Cut up what was healthy old growth, and let it wilt in the sun, and dry in the wind until it turns to straw. Clip it up, and work the material back into the soil. You only need hedge clippers and a garden fork or sharp spade for this chore.

Amend the soil this winter by working in feed store goodies like agricultural diatomaceous earth (D.E.) and molasses; grocery store cornmeal; yard waste like twigs, leaves, grass clippings; herbivore manures; kitchen vegetable scraps, and fireplace ashes or lawn lime.

A WORD to new gardeners: fresh manures stink, rotted manures do not. Never pile fresh manure in the garden at planting time. It contains ammonia that kills just about everything it touches. Leave fresh manure out in the weather for a couple of months before you use it.

Lay 4-6” of mulch over root crops like carrots, onions, and garlic. They have sweet dreams under nature’s brown blanket which decomposes to a thin tillable layer by springtime.

Sweeten up high acid soil with lawn lime or ammonium sulfate in the amount of 1 pound per 1,000 square feet. A thousand square feet is about the size of a pair of two-car garages; that’s a lot of garden so calculate before you apply.

HERE’S THE theory behind these chores.

(1) Old growth is free “organic” fertilizer. The price is right! It decomposes and enriches the soil during the naptime months. “Organic” means old growth contains the element carbon which soil microorganisms and plants use to make sugars for energy.

(2) Sharp hedge clippers are giant scissors that cut a lot of stuff at once.

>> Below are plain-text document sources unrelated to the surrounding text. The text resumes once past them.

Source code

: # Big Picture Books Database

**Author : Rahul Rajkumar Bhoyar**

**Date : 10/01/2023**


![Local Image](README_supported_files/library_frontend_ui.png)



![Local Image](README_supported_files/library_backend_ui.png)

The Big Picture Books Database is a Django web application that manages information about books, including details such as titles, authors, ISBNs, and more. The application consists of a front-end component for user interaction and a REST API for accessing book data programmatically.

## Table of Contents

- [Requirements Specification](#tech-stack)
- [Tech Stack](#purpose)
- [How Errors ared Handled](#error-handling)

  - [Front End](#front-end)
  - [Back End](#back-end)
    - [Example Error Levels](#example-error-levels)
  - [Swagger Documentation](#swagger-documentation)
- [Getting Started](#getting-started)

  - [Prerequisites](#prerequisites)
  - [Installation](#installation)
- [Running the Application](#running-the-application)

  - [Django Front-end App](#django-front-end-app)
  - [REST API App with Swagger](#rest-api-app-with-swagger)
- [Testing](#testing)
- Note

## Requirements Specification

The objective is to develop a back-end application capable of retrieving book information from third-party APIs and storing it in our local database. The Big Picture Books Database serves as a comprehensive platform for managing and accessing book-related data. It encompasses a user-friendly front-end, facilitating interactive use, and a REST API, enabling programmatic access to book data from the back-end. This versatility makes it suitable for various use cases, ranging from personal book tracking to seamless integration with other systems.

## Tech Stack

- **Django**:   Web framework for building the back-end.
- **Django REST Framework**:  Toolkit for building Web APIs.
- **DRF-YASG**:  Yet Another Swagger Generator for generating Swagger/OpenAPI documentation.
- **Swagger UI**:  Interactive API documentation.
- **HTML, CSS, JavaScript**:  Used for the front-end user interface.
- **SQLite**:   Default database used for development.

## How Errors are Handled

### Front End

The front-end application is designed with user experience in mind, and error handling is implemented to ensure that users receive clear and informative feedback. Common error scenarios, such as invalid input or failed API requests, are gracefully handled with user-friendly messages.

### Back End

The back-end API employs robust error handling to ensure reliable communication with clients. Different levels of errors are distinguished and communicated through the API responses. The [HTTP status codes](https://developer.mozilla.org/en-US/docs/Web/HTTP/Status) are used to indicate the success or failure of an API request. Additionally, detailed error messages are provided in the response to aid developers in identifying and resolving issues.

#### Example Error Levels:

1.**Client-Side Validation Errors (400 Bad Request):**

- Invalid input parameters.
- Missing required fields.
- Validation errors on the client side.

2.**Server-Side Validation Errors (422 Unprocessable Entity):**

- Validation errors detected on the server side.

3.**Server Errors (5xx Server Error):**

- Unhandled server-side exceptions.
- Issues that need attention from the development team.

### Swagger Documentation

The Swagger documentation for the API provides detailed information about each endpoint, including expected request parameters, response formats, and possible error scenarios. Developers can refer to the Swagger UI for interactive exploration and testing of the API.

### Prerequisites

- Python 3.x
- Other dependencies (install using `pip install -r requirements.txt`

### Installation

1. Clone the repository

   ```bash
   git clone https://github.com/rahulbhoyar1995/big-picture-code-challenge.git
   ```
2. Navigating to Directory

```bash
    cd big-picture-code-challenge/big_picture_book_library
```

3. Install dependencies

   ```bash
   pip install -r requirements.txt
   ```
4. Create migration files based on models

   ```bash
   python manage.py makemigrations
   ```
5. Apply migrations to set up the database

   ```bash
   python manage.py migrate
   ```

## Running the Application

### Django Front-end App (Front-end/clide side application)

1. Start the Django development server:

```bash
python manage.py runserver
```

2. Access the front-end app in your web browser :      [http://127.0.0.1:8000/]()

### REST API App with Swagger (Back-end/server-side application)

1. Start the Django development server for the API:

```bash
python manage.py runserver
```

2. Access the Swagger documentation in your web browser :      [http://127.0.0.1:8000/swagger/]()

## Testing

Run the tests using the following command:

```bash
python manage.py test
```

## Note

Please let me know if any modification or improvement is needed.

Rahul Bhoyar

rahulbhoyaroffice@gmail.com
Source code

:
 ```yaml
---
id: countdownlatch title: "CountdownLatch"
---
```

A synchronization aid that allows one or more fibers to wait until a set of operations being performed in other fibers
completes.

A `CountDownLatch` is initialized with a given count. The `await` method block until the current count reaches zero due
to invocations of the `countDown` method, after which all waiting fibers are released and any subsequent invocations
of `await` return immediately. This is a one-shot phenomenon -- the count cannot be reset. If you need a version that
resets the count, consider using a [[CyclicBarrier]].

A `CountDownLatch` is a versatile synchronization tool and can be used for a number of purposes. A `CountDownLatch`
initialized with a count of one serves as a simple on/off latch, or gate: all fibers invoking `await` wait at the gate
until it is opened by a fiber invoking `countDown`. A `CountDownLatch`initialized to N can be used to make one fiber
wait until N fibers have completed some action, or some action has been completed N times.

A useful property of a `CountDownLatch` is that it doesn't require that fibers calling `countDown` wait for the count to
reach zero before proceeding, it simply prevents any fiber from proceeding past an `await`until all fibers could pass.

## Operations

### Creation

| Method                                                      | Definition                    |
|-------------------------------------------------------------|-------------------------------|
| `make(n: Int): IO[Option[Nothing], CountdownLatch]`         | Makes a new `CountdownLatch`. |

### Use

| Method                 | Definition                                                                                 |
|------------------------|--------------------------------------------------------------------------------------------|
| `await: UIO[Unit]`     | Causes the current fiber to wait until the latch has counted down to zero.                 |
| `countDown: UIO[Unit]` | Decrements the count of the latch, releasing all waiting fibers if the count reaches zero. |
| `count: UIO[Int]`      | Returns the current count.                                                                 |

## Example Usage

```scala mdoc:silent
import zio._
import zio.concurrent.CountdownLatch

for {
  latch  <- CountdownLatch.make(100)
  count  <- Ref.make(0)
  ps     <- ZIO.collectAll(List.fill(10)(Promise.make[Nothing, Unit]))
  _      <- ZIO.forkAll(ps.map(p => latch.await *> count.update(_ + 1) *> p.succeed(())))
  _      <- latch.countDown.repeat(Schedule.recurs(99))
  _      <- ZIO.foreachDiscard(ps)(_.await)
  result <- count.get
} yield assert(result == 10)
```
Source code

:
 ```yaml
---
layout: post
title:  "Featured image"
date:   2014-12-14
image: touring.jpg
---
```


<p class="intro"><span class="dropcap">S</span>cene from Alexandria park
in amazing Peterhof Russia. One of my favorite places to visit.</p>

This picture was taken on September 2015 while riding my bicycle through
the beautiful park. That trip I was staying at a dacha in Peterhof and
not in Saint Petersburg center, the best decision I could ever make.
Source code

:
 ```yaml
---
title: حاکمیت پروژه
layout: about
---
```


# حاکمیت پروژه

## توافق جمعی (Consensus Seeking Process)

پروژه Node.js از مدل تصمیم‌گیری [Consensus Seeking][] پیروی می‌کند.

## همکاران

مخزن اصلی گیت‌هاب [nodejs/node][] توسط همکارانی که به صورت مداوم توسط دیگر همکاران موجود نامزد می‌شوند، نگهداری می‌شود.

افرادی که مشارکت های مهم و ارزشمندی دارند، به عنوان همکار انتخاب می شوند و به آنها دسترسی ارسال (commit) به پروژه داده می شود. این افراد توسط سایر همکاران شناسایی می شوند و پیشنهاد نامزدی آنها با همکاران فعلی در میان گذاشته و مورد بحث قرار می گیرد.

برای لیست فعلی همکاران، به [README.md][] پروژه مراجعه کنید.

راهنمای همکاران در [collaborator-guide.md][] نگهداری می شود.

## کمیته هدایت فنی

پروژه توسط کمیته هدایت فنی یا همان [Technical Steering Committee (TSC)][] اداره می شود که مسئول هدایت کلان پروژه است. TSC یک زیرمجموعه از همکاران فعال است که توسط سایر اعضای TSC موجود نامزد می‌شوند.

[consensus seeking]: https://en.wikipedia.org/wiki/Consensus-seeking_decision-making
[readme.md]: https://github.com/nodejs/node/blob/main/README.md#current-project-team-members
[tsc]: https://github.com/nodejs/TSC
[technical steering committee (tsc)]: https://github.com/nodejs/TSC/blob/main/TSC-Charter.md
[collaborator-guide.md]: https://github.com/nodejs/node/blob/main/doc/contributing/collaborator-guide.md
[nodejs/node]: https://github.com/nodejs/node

(3) Root crops stay in the ground until you need them. The insulated garden is a natural root cellar. Mulch traps heat from the ground, and absorbs atmospheric heat. And last, but not least,

(4) microorganisms break down soil amendments and “inorganic” particles (rocks and clays) so plant roots can slurp in the nutrients then later feed us in the form of irresistible vegetables and fruits.

Oh, and don’t forget to give the garden a drink now and then if the winter is dry.